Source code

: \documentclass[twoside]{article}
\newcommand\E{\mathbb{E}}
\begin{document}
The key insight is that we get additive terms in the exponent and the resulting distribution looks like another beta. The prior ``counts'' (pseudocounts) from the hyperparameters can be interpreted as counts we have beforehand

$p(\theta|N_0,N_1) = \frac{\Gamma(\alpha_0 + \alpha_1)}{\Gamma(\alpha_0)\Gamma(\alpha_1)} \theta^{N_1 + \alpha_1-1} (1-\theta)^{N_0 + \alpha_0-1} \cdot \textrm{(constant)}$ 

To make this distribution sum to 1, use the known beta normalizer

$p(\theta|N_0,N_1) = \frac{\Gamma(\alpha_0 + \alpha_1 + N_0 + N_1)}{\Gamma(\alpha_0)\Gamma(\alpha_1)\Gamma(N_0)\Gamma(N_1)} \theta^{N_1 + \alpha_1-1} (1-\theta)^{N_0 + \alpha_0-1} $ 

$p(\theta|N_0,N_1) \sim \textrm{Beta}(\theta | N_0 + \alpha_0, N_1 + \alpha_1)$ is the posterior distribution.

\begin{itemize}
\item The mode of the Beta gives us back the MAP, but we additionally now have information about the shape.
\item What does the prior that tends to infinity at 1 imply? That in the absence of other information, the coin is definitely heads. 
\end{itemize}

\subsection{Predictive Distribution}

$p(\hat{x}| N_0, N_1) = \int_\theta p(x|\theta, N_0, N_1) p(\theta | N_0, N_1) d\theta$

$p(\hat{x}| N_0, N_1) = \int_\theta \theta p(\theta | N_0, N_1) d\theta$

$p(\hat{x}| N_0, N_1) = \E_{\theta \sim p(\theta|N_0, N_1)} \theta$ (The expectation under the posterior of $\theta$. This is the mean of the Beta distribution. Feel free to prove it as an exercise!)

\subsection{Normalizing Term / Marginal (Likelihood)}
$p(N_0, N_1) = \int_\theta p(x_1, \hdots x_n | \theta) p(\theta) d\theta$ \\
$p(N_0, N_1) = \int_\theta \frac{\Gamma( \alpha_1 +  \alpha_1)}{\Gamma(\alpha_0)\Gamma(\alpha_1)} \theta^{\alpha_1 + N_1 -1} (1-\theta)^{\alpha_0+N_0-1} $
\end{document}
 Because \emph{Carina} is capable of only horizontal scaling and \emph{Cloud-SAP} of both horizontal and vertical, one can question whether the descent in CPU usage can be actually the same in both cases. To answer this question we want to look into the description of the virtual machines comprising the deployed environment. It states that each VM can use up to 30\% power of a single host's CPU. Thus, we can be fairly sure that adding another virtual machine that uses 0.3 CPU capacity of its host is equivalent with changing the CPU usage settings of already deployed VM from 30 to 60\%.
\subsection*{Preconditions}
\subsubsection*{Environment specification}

+ + +

## Prompt
Every record above is to be restated exactly as it reads.

## Reply
Source code

: \documentclass[twoside]{article}
\newcommand\E{\mathbb{E}}
\begin{document}
The key insight is that we get additive terms in the exponent and the resulting distribution looks like another beta. The prior ``counts'' (pseudocounts) from the hyperparameters can be interpreted as counts we have beforehand

$p(\theta|N_0,N_1) = \frac{\Gamma(\alpha_0 + \alpha_1)}{\Gamma(\alpha_0)\Gamma(\alpha_1)} \theta^{N_1 + \alpha_1-1} (1-\theta)^{N_0 + \alpha_0-1} \cdot \textrm{(constant)}$ 

To make this distribution sum to 1, use the known beta normalizer

$p(\theta|N_0,N_1) = \frac{\Gamma(\alpha_0 + \alpha_1 + N_0 + N_1)}{\Gamma(\alpha_0)\Gamma(\alpha_1)\Gamma(N_0)\Gamma(N_1)} \theta^{N_1 + \alpha_1-1} (1-\theta)^{N_0 + \alpha_0-1} $ 

$p(\theta|N_0,N_1) \sim \textrm{Beta}(\theta | N_0 + \alpha_0, N_1 + \alpha_1)$ is the posterior distribution.

\begin{itemize}
\item The mode of the Beta gives us back the MAP, but we additionally now have information about the shape.
\item What does the prior that tends to infinity at 1 imply? That in the absence of other information, the coin is definitely heads. 
\end{itemize}

\subsection{Predictive Distribution}

$p(\hat{x}| N_0, N_1) = \int_\theta p(x|\theta, N_0, N_1) p(\theta | N_0, N_1) d\theta$

$p(\hat{x}| N_0, N_1) = \int_\theta \theta p(\theta | N_0, N_1) d\theta$

$p(\hat{x}| N_0, N_1) = \E_{\theta \sim p(\theta|N_0, N_1)} \theta$ (The expectation under the posterior of $\theta$. This is the mean of the Beta distribution. Feel free to prove it as an exercise!)

\subsection{Normalizing Term / Marginal (Likelihood)}
$p(N_0, N_1) = \int_\theta p(x_1, \hdots x_n | \theta) p(\theta) d\theta$ \\
$p(N_0, N_1) = \int_\theta \frac{\Gamma( \alpha_1 +  \alpha_1)}{\Gamma(\alpha_0)\Gamma(\alpha_1)} \theta^{\alpha_1 + N_1 -1} (1-\theta)^{\alpha_0+N_0-1} $
\end{document}
 Because \emph{Carina} is capable of only horizontal scaling and \emph{Cloud-SAP} of both horizontal and vertical, one can question whether the descent in CPU usage can be actually the same in both cases. To answer this question we want to look into the description of the virtual machines comprising the deployed environment. It states that each VM can use up to 30\% power of a single host's CPU. Thus, we can be fairly sure that adding another virtual machine that uses 0.3 CPU capacity of its host is equivalent with changing the CPU usage settings of already deployed VM from 30 to 60\%.
\subsection*{Preconditions}
\subsubsection*{Environment specification}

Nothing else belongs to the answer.